Tuesday, December 05, 2006

Email Spoofing - I Hate It!!!

My domain name has been spoofed for email and it's driving me crazy! I get tons of bounces every day to email addresses like tuvabc@wholebrain..., email addresses that don't really exist - just random letters at my domain.

Someone in cyber world has hijacked my domain for the purpose of spamming and it really pisses me off! People all over the world are getting spam with my domain on it - my company name! I can tell by the addresses the bounces come from. I imagine millions of emails with my domain as the return address going out everyday with this crap. I feel violated! How dare someone do this to me -- or to anyone!

The worst thing about it is that there's not much I can do about it. It's so frustrating!! Especially for someone who's supposed to be tech-savvy. I can try to find out who is posing as someone from my company and sending this garbage, but then what? Ask them to stop? Yeah sure. Hire a lawyer and sue? An expensive proposition. Cross my fingers and hope my domain doesn't get blacklisted? For now, that's my only option. No matter how you look at it, the alternatives suck.

I've talked with several people about the issue, researched online, and these are the best explanations I've found. Not much help.

Spoofing: Identity Crisis

About Email Hijack, Spoofing and Phishing

Spoofed by Spammers - below article is a reprint from
Doctor Ebiz
Helping Small Business Succeed Online
Dr. Ralph F. Wilson, Editor, Wilson Internet Services
A Free Wilson Info E-zine ISSN 1529-3203
http://www.doctorebiz.com

Spoofed by the Spammers
"What can a company do when its domain name has been spoofed? In the past three days, we have received over 1,200 bounced emails that appear to have come from us.

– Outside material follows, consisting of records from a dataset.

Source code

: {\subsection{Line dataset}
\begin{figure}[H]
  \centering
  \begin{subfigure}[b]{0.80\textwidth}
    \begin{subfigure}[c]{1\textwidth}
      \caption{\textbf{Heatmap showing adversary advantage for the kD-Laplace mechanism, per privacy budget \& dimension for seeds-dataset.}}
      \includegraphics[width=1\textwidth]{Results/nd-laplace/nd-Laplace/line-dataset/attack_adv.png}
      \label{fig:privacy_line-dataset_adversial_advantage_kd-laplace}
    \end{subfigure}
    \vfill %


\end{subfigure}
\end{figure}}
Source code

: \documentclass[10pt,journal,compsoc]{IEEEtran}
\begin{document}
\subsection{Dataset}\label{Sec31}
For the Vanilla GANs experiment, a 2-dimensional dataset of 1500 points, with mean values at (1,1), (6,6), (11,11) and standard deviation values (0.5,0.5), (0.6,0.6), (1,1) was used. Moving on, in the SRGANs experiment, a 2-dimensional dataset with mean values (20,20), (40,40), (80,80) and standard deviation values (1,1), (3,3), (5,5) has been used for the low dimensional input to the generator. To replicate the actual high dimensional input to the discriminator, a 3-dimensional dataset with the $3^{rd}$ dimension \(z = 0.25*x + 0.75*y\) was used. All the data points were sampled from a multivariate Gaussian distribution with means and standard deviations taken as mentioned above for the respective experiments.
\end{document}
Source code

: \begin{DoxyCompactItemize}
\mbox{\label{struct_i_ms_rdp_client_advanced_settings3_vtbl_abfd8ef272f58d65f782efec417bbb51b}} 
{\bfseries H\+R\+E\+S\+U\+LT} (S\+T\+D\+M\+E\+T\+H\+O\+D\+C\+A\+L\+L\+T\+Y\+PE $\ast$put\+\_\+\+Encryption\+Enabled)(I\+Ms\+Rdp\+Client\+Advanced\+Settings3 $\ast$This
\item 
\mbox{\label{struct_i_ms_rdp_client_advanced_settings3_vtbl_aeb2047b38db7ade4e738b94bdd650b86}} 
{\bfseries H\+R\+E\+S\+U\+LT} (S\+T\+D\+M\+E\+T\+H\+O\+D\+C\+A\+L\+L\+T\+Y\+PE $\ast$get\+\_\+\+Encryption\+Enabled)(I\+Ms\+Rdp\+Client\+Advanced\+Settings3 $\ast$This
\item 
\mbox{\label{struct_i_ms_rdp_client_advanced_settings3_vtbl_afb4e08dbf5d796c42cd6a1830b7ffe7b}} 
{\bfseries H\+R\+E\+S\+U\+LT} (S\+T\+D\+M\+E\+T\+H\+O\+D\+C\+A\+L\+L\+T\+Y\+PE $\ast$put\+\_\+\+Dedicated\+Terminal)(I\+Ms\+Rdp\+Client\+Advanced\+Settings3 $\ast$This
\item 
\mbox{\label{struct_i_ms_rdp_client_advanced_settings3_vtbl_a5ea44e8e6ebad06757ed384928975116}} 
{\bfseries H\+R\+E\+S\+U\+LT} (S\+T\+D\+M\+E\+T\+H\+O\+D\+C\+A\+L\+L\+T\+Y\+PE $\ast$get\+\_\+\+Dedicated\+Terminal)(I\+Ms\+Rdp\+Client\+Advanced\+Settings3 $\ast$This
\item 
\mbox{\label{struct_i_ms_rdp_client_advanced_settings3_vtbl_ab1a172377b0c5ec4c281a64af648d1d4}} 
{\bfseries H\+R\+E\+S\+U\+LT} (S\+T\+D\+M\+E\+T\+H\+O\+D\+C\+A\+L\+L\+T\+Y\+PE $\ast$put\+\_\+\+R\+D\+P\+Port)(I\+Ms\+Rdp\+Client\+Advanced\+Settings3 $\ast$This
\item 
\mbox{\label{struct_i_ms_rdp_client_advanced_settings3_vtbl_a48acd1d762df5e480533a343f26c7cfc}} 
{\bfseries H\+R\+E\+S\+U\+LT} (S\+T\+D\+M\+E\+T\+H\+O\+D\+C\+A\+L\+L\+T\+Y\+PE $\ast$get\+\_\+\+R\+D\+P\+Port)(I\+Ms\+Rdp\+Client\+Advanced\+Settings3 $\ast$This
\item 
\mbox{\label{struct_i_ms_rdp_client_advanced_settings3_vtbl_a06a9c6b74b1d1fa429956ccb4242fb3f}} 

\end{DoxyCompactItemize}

"The e-mails are for a refinancing company. I have tried to trace the e-mails through the headers, but they are masked. I even tried submitting a phony refinance request to see if I can get them to call me.

"How can I get this to stop? How can I report these people? And how can I avoid our domain getting blacklisted as a spammer for something someone did to us? If this can happen to a little company like ours, it is happening to others as well." -- Angie Keating, Reclamere, Inc.

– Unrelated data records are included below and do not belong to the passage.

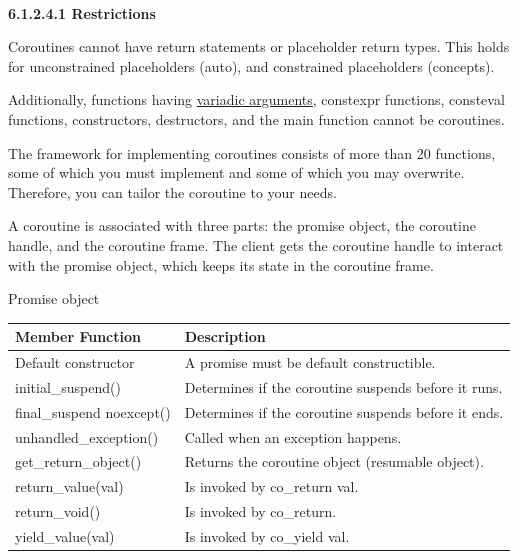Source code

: \hspace*{\fill} \\ %
\noindent
\textbf{6.1.2.4.1 \hspace{0.2cm} Restrictions}

Coroutines cannot have return statements or placeholder return types. This holds for unconstrained placeholders (auto), and constrained placeholders (concepts).

Additionally, functions having \href{https://en.cppreference.com/w/cpp/language/variadic_arguments}{variadic arguments}, constexpr functions, consteval functions, constructors, destructors, and the main function cannot be coroutines.


The framework for implementing coroutines consists of more than 20 functions, some of which you must implement and some of which you may overwrite. Therefore, you can tailor the coroutine to your needs.

A coroutine is associated with three parts: the promise object, the coroutine handle, and the coroutine frame. The client gets the coroutine handle to interact with the promise object, which keeps its state in the coroutine frame.

\begin{center}
Promise object
\end{center}

\begin{table}[H]
\centering
\begin{tabular}{ll}
\textbf{Member Function}  & \textbf{Description}                                 \\ \hline
Default constructor       & A promise must be default constructible.             \\
initial\_suspend()        & Determines if the coroutine suspends before it runs. \\
final\_suspend noexcept() & Determines if the coroutine suspends before it ends. \\
unhandled\_exception()    & Called when an exception happens.                    \\
get\_return\_object()     & Returns the coroutine object (resumable object).     \\
return\_value(val)        & Is invoked by co\_return val.                        \\
return\_void()            & Is invoked by co\_return.                            \\
yield\_value(val)         & Is invoked by co\_yield val.                        
\end{tabular}
\end{table}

You're not alone; this has happened to me, also. To research your question, I consulted with Laura Atkins of Word to the Wise, LLC, an expert on e-mail abuse and deliverability issues. She said that most public blacklists don't list the spammer's domain name but his IP address instead, that spammers sometimes use open proxies overseas that hide their true IP address

It's possible that your domain might be listed in some blacklist somewhere, but if no one is actually bouncing your mail as a result, you don't need worry too much about it. When your mail is being blocked, however, you must take action.

Unfortunately, there's not much recourse for people with this problem. To nab the spammers doing this to you, you must "follow the money," determine who is benefiting monetarily from the spam. Then get yourself an Internet-savvy lawyer and take the spammer to court.

In California and some other states, there is a specific law that makes it illegal to spoof the return address, making it easier to go after such spammers. Otherwise your court case would have to be based on case law rather than existing statutes, an even more expensive proposition.

I encourage you to lobby your legislators for effective federal laws against spamming that (1) aren't watered down so much by the direct marketing industry that they don't do any good, but at the same time (2) are not so restrictive that they make it impossible to conduct legitimate, opt-in e-mail marketing.